Tongyong Pinyin was made the official system in an administrative order that allowed its adoption by local governments to be voluntary. Locales in Kaohsiung, Tainan and other areas use romanizations derived from Tongyong Pinyin for some district and street names. A few localities with governments controlled by the KMT, most notably Taipei, Hsinchu, and Kinmen County, overrode the order and converted to Hanyu Pinyin before the January 1, 2009 national-level decision,[4][5] though with a slightly different capitalization convention than mainland China. Most areas of Taiwan adopted Tongyong Pinyin, consistent with the national policy. Today, many street signs in Taiwan are using Tongyong Pinyin-derived romanizations,[57][58] but some, especially in northern Taiwan, display Hanyu Pinyin-derived romanizations. It is not unusual to see spellings on street signs and buildings derived from the older Wade–Giles, MPS2 and other systems.

Attempts to make pinyin standard in Taiwan have had uneven success, with most place and proper names remaining unaffected, including all major cities.
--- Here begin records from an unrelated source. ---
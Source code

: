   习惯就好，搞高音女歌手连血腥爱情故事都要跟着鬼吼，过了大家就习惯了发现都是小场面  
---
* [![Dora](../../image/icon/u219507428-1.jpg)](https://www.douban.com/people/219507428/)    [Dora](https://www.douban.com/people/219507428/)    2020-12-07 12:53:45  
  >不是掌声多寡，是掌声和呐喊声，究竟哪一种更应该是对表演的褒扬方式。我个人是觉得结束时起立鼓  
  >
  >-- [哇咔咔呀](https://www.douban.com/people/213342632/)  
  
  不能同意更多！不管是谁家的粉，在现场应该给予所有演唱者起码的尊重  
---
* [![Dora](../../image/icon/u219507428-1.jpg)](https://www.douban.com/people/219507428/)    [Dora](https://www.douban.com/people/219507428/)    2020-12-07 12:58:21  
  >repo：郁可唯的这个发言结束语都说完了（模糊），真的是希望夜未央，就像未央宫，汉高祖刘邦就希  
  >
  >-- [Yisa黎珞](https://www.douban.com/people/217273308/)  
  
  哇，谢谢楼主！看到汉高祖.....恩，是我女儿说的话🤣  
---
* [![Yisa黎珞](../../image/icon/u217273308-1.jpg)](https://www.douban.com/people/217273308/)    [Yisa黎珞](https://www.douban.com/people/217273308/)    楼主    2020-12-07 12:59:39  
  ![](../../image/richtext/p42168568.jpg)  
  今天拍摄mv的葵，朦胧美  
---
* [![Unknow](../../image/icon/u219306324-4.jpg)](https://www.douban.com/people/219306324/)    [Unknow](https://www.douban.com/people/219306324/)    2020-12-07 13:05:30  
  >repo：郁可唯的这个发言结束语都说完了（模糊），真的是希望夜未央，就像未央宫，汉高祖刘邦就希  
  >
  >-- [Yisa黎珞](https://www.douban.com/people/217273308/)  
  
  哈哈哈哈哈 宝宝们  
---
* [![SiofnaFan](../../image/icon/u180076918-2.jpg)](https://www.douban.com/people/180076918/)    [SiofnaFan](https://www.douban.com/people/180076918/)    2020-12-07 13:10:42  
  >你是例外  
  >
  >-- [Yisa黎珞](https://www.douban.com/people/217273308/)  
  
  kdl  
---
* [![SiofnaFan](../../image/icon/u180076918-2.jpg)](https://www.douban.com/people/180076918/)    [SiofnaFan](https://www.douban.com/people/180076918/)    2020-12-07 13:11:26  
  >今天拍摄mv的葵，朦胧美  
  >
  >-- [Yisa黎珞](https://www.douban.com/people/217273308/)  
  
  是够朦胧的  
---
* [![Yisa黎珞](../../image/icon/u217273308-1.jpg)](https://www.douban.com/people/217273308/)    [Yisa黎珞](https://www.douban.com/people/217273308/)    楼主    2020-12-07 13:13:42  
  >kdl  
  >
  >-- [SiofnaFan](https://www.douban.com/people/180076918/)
Personal names on Taiwanese passports honor the choices of Taiwanese citizens, who can choose Wade-Giles, Hakka, Hoklo, Tongyong, aboriginal, or pinyin.[59] Official pinyin use is controversial, as when pinyin use for a metro line in 2017 provoked protests, despite government responses that “The romanization used on road signs and at transportation stations is intended for foreigners... Every foreigner learning Mandarin learns Hanyu pinyin, because it is the international standard...The decision has nothing to do with the nation’s self-determination or any ideologies, because the key point is to ensure that foreigners can read signs.”[60]

In Singapore

Singapore implemented Hanyu Pinyin as the official romanization system for Mandarin in the public sector starting in the 1980s, in conjunction with the Speak Mandarin Campaign.[61] Hanyu Pinyin is also used as the romanization system to teach Mandarin Chinese at schools.[62] While the process of Pinyinisation has been mostly successful in government communication, placenames, and businesses established in the 1980s and onward, it continues to be unpopular in some areas, most notably for personal names and vocabulary borrowed from other varieties of Chinese already established in the local vernacular.[61] In these situations, romanization continues to be based on the Chinese language variety it originated from, especially the three largest Chinese varieties traditionally spoken in Singapore (Hokkien, Teochew, and Cantonese).

For other languages

Pinyin-like systems have been devised for other variants of Chinese. Guangdong Romanization is a set of romanizations devised by the government of Guangdong province for Cantonese, Teochew, Hakka (Moiyen dialect), and Hainanese. All of these are designed to use Latin letters in a similar way to pinyin.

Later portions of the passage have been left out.